Evans' career so far is crazily skewed toward the superheroic. Besides the good Captain, he's twice been Johnny Storm, 2009's Push concerns a motley group of mutant-kids with superpowers, and Scott Pilgrim Vs. the World has its own superhero thing going on. Even when he's not superheroing, he's plain heroing, as in Snowpiercer and the Losers, a movie with roots in the comic book world and dealing with an "A-Team" band of military hero types, sort of flawed (but just barely) demi-psuedo-superheroes. (In this one, Evans gets to be funny, and he really is; like Channing Tatum kind of funny-gorgeous that doesn't somehow seem fair to the rest of mankind.)

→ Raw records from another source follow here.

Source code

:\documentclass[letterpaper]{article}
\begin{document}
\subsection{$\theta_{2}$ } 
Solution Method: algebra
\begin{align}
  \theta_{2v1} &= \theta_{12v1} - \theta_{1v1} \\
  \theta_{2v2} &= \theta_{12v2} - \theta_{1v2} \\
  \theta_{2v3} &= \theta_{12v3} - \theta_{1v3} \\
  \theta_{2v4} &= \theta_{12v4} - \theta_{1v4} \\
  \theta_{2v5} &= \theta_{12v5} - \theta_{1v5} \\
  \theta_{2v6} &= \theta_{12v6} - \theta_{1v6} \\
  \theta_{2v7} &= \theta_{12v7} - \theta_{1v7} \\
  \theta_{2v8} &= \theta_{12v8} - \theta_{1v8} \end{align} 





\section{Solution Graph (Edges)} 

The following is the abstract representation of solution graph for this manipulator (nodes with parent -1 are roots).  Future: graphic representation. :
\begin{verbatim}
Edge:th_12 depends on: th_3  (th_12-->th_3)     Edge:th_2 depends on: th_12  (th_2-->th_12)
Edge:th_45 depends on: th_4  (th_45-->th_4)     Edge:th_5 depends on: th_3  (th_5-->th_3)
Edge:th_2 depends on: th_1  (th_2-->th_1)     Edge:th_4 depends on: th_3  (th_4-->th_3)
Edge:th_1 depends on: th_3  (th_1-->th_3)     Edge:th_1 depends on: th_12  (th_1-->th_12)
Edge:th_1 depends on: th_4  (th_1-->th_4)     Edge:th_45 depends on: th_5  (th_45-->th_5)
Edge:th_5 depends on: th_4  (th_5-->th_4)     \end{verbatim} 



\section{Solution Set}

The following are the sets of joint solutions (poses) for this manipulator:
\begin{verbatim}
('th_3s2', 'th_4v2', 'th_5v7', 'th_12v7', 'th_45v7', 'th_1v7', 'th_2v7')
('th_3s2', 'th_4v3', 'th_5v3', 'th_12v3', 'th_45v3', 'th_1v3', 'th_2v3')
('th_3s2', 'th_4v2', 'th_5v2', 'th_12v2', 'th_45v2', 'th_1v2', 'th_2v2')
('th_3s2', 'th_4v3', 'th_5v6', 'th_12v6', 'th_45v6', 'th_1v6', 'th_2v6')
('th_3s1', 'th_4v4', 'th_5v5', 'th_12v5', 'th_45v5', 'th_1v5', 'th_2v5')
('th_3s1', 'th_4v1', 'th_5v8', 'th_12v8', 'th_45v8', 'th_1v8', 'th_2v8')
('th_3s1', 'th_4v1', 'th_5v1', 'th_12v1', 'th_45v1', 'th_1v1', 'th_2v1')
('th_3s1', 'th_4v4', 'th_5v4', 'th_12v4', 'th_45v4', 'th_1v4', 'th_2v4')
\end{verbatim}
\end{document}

Of course, Evans looks like a superhero, probably more than any other actor. He is, in fact, so ridiculously handsome, with a body so exactly sculpted to reflect our modern conception of extreme masculine pulchritude, I wouldn't be all that surprised to find out that he didn't really exist at all, that he is just a complex CGI image created by some genius on a computer at Marvel to populate an annoying lacuna in the casting pool. It's his ingenuousness, though, that makes him the true rara avis, and although his talents are often belittled, the frank ease with which he communicates thought and feeling without drawing extra attention to himself is positively refreshing.

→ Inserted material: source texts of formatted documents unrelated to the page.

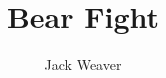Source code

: \documentclass[12pt]{article}
\title{Bear Fight}
\author{Jack Weaver}
\begin{document}
%

\def\al{\alpha}
\def\be{\beta}
\def\ga{\gamma}
\def\Ga{\Gamma}
\def\de{\delta}
\def\De{\Delta}
\def\ep{\varepsilon}
\def\eps{\varepsilon}
\def\ze{\zeta}
\def\th{\theta}
\def\ka{\kappa}
\def\la{\lambda}
\def\La{\Lambda}
\def\vpi{\varpi}
\def\si{\sigma}
\def\Si{\Sigma}
\def\ph{\varphi}
\def\om{\omega}
\def\Om{\Omega}

\def\wt{\widetilde}
\def\wh{\widehat}
\def\wch{\widecheck}
\def\ol{\overline}
\def\ds{\displaystyle}

\def\nab{\nabla}
\def\pa{\partial}
\def\To{\Rightarrow}
\def\eqd{\overset{d}{=}}
\def\emp{\emptyset}

\def\pf{\noindent{\bf Proof.} }
\def\qed{\hfill $\Box$}

\providecommand{\flr}[1]{\left\lfloor{#1}\right\rfloor}
\providecommand{\ceil}[1]{\left\lceil{#1}\right\rceil}
\providecommand{\ang}[1]{\left\langle{#1}\right\rangle}


\def\bA{\mathbb{A}}
\def\bB{\mathbb{B}}
\def\bC{\mathbb{C}}
\def\bD{\mathbb{D}}
\def\bE{\mathbb{E}}
\def\bF{\mathbb{F}}
\def\bG{\mathbb{G}}
\def\bH{\mathbb{H}}
\def\bI{\mathbb{I}}
\def\bJ{\mathbb{J}}
\def\bK{\mathbb{K}}
\def\bL{\mathbb{L}}
\def\bM{\mathbb{M}}
\def\bN{\mathbb{N}}
\def\bO{\mathbb{O}}
\def\bP{\mathbb{P}}
\def\bQ{\mathbb{Q}}
\def\bR{\mathbb{R}}
\def\bS{\mathbb{S}}
\def\bT{\mathbb{T}}
\def\bU{\mathbb{U}}
\def\bV{\mathbb{V}}
\def\bW{\mathbb{W}}
\def\bX{\mathbb{X}}
\def\bY{\mathbb{Y}}
\def\bZ{\mathbb{Z}}

\def\bfA{{\bf A}}
\def\bfB{{\bf B}}
\def\bfC{{\bf C}}
\def\bfD{{\bf D}}
\def\bfE{{\bf E}}
\def\bfF{{\bf F}}
\def\bfG{{\bf G}}
\def\bfH{{\bf H}}
\def\bfI{{\bf I}}
\def\bfJ{{\bf J}}
\def\bfK{{\bf K}}
\def\bfL{{\bf L}}
\def\bfM{{\bf M}}
\def\bfN{{\bf N}}
\def\bfO{{\bf O}}
\def\bfP{{\bf P}}
\def\bfQ{{\bf Q}}
\def\bfR{{\bf R}}
\def\bfS{{\bf S}}
\def\bfT{{\bf T}}
\def\bfU{{\bf U}}
\def\bfV{{\bf V}}
\def\bfW{{\bf W}}
\def\bfX{{\bf X}}
\def\bfY{{\bf Y}}
\def\bfZ{{\bf Z}}
\end{document}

And every now and then he plays a normal human.


Cellular: (2004. dir: David R. Ellis) The worst parts of Cellular, an unabashed action B-film from late director/stuntman Ellis, are all in the first two minutes, when Jessica (Kim Basinger) walks her adorable little boy to the school bus. This is the treacly schmaltz setting up the impossibly edenic life (Jessica is a high school science teacher married to a realtor, yet they live in a house the size of Balmoral Castle, complete with swimming pool and serving staff) which is shattered in the third minute by the intrusion of brutal kidnappers. Basinger is terrible in this segment, but she makes up for it in the following couple of hours, excelling at the "terrified-but-strong" mode which propels her through the rest of the film.

The movie is sprung up from a clever notion: trapped in an attic, she manages to repair a broken phone and call a random number, reaching a self-involved but lovable surf-boy (Evans) whom she convinces to run all over town trying to save her family, the trick being that if the call is cut off, it cannot be repeated and he will never find her. Without perfect casting and decent storytelling, it might easily have been too clever for its own good, but the casting really is that perfect, including William H. Macy as the sad-sack cop who ultimately saves the day.

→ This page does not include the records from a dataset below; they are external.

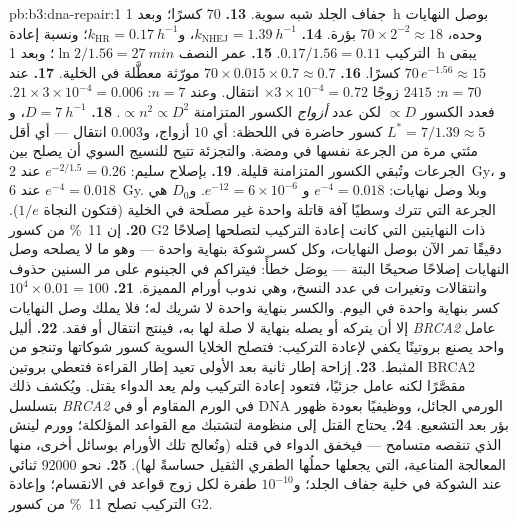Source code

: \begin{solution}{pb:b3:dna-repair:1}
جفاف الجلد شبه سوية.
\textbf{13.} $70$ كسرًا؛ وبعد \qty{1}{h} بوصل النهايات وحده، $70\times
2^{-2} \approx 18$ بؤرة.
\textbf{14.} $k_{\text{NHEJ}} = \qty{1.39}{h^{-1}}$، و$k_{\text{HR}} =
\qty{0.17}{h^{-1}}$؛ ونسبة إعادة التركيب $0.17/1.56 = 0.11$.
\textbf{15.} عمر النصف $\ln 2/1.56 = \qty{27}{min}$؛ وبعد \qty{1}{h}
يبقى $70\,e^{-1.56} \approx 15$ كسرًا.
\textbf{16.} $70\times 0.015\times 0.7 \approx 0.7$ مورّثة معطَّلة في
الخلية.
\textbf{17.} عند $n = 70$: $2415$ زوجًا $\times 3\times 10^{-4} = 0.72$
انتقال. وعند $n = 7$: $21\times 3\times 10^{-4} = 0.006$. فعدد الكسور
$\propto D$ لكن عدد \emph{أزواج} الكسور المتزامنة
$\propto n^{2} \propto D^{2}$.
\textbf{18.} $D = \qty{7}{h^{-1}}$، و$L^{*} = 7/1.39 \approx 5$ كسور
حاضرة في اللحظة: أي $10$ أزواج، و$0.003$ انتقال --- أي أقل مئتي مرة
من الجرعة نفسها في ومضة. والتجزئة تتيح للنسيج السوي أن يصلح بين
الجرعات وتُبقي الكسور المتزامنة قليلة.
\textbf{19.} بإصلاح سليم: $e^{-2/1.5} = 0.26$ عند \qty{2}{Gy}،
و$e^{-4} = 0.018$ عند \qty{6}{Gy}. وبلا وصل نهايات: $e^{-4} = 0.018$ و
$e^{-12} = 6\times 10^{-6}$. و$D_{0}$ هي الجرعة التي تترك وسطيًا
آفة قاتلة واحدة غير مصلَحة في الخلية (فتكون النجاة $1/e$).
\textbf{20.} إن \qty{11}{\%} من كسور G2 ذات النهايتين التي كانت إعادة
التركيب لتصلحها إصلاحًا دقيقًا تمر الآن بوصل النهايات، وكل كسر شوكة
بنهاية واحدة --- وهو ما لا يصلحه وصل النهايات إصلاحًا صحيحًا
البتة --- يوصَل خطأً: فيتراكم في الجينوم على مر السنين حذوف
وانتقالات وتغيرات في عدد النسخ، وهي ندوب أورام \emph{}
المميزة.
\textbf{21.} $10^{4}\times 0.01 = 100$ كسر بنهاية واحدة في اليوم.
والكسر بنهاية واحدة لا شريك له؛ فلا يملك وصل النهايات إلا أن
يتركه أو يصله بنهاية لا صلة لها به، فينتج انتقال أو فقد.
\textbf{22.} أليل \emph{BRCA2} عامل واحد يصنع بروتينًا يكفي
لإعادة التركيب: فتصلح الخلايا السوية كسور شوكاتها وتنجو من
المثبط.
\textbf{23.} إزاحة إطار ثانية بعد الأولى تعيد إطار
القراءة فتعطي بروتين BRCA2 مقصَّرًا لكنه عامل جزئيًا، فتعود
إعادة التركيب ولم يعد الدواء يقتل. ويُكشف ذلك بتسلسل
\emph{BRCA2} في الورم المقاوم أو في DNA الورمي الجائل،
ووظيفيًا بعودة ظهور بؤر  بعد التشعيع.
\textbf{24.} يحتاج القتل إلى منظومة  لتشتبك مع
القواعد المؤلكلة؛ وورم لينش الذي تنقصه متسامح --- فيخفق الدواء في
قتله (وتُعالج تلك الأورام بوسائل أخرى، منها المعالجة المناعية،
التي يجعلها حملُها الطفري الثقيل حساسةً لها).
\textbf{25.} نحو \num{92000} ثنائي عند الشوكة في خلية جفاف الجلد؛
و$10^{-10}$ طفرة لكل زوج قواعد في الانقسام؛ وإعادة التركيب تصلح
\qty{11}{\%} من كسور G2.
\end{solution}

Evans is the pretty-boy loafing around after his ex-girlfriend (Jessica Biel, a small role, and not her best work) on Santa Monica Pier, and he plays it without a stumble, his charm constant without ever tumbling over the edge into the cloying or obnoxious. Complications follow, one upon another, with an easy sweep, carrying us along over the rough patches without too much turbulence. We believe him as the low-key party-boy who is trying to trick his ex into taking him back by faking a social conscience, and we don't mind it because he's obviously doing it out of genuine regard for her. Then we watch him grow up, discover that he does have a conscience, a strong sense of empathy, and a stubborn willingness to make sacrifices for the good of another, even a stranger, and we believe that, too. In short, the story is contrived, but it's well pulled off, and that's all we care about in the end.

One of my favorite things about it is Jason Statham as the chief heavy. Watching this man fight is an unexpected pleasure. His movements are graceful and clean, and evoke that peaceful, exalted feeling you get when you're watching a great dancer, or any true master of his craft at work.